Assignment »
Could you find every line in the records below that contains the word "puede" and copy it?

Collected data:
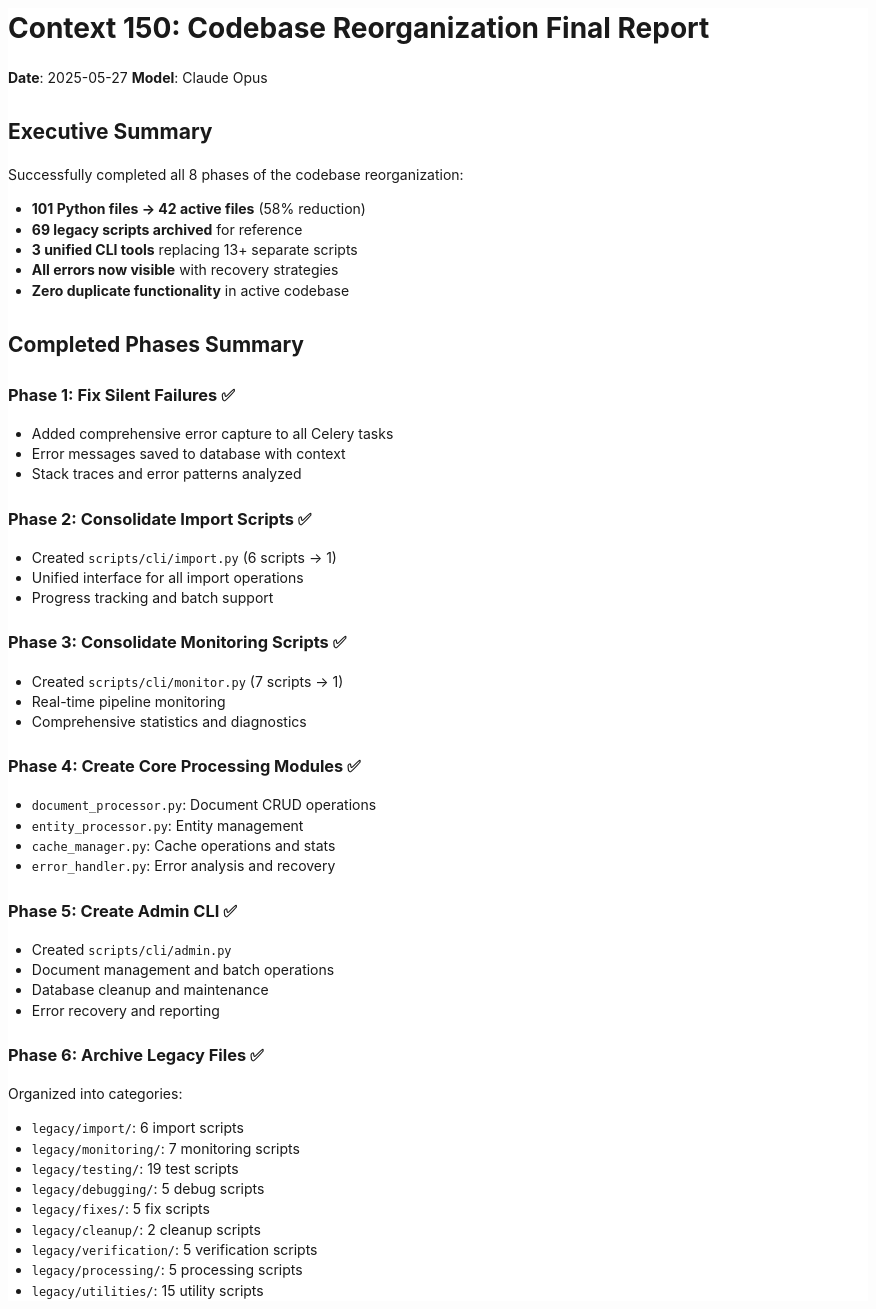 # Context 150: Codebase Reorganization Final Report

**Date**: 2025-05-27
**Model**: Claude Opus

## Executive Summary

Successfully completed all 8 phases of the codebase reorganization:
- **101 Python files → 42 active files** (58% reduction)
- **69 legacy scripts archived** for reference
- **3 unified CLI tools** replacing 13+ separate scripts
- **All errors now visible** with recovery strategies
- **Zero duplicate functionality** in active codebase

## Completed Phases Summary

### Phase 1: Fix Silent Failures ✅
- Added comprehensive error capture to all Celery tasks
- Error messages saved to database with context
- Stack traces and error patterns analyzed

### Phase 2: Consolidate Import Scripts ✅
- Created `scripts/cli/import.py` (6 scripts → 1)
- Unified interface for all import operations
- Progress tracking and batch support

### Phase 3: Consolidate Monitoring Scripts ✅
- Created `scripts/cli/monitor.py` (7 scripts → 1)
- Real-time pipeline monitoring
- Comprehensive statistics and diagnostics

### Phase 4: Create Core Processing Modules ✅
- `document_processor.py`: Document CRUD operations
- `entity_processor.py`: Entity management
- `cache_manager.py`: Cache operations and stats
- `error_handler.py`: Error analysis and recovery

### Phase 5: Create Admin CLI ✅
- Created `scripts/cli/admin.py`
- Document management and batch operations
- Database cleanup and maintenance
- Error recovery and reporting

### Phase 6: Archive Legacy Files ✅
Organized into categories:
- `legacy/import/`: 6 import scripts
- `legacy/monitoring/`: 7 monitoring scripts
- `legacy/testing/`: 19 test scripts
- `legacy/debugging/`: 5 debug scripts
- `legacy/fixes/`: 5 fix scripts
- `legacy/cleanup/`: 2 cleanup scripts
- `legacy/verification/`: 5 verification scripts
- `legacy/processing/`: 5 processing scripts
- `legacy/utilities/`: 15 utility scripts
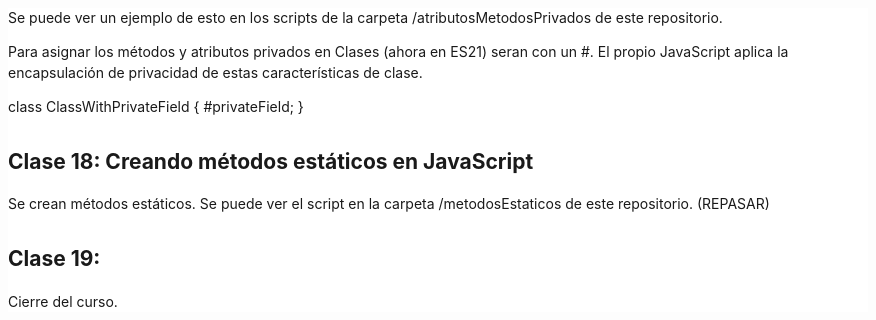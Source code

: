 Se puede ver un ejemplo de esto en los scripts de la carpeta /atributosMetodosPrivados de este repositorio.

Para asignar los métodos y atributos privados en Clases (ahora en ES21) seran con un #. El propio JavaScript aplica la encapsulación de privacidad de estas características de clase.

class ClassWithPrivateField {
#privateField;
}

## Clase 18: Creando métodos estáticos en JavaScript

Se crean métodos estáticos. Se puede ver el script en la carpeta /metodosEstaticos de este repositorio. (REPASAR)

## Clase 19:

Cierre del curso.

Problem solution »
: Se puede ver un ejemplo de esto en los scripts de la carpeta /atributosMetodosPrivados de este repositorio.
Se crean métodos estáticos. Se puede ver el script en la carpeta /metodosEstaticos de este repositorio. (REPASAR)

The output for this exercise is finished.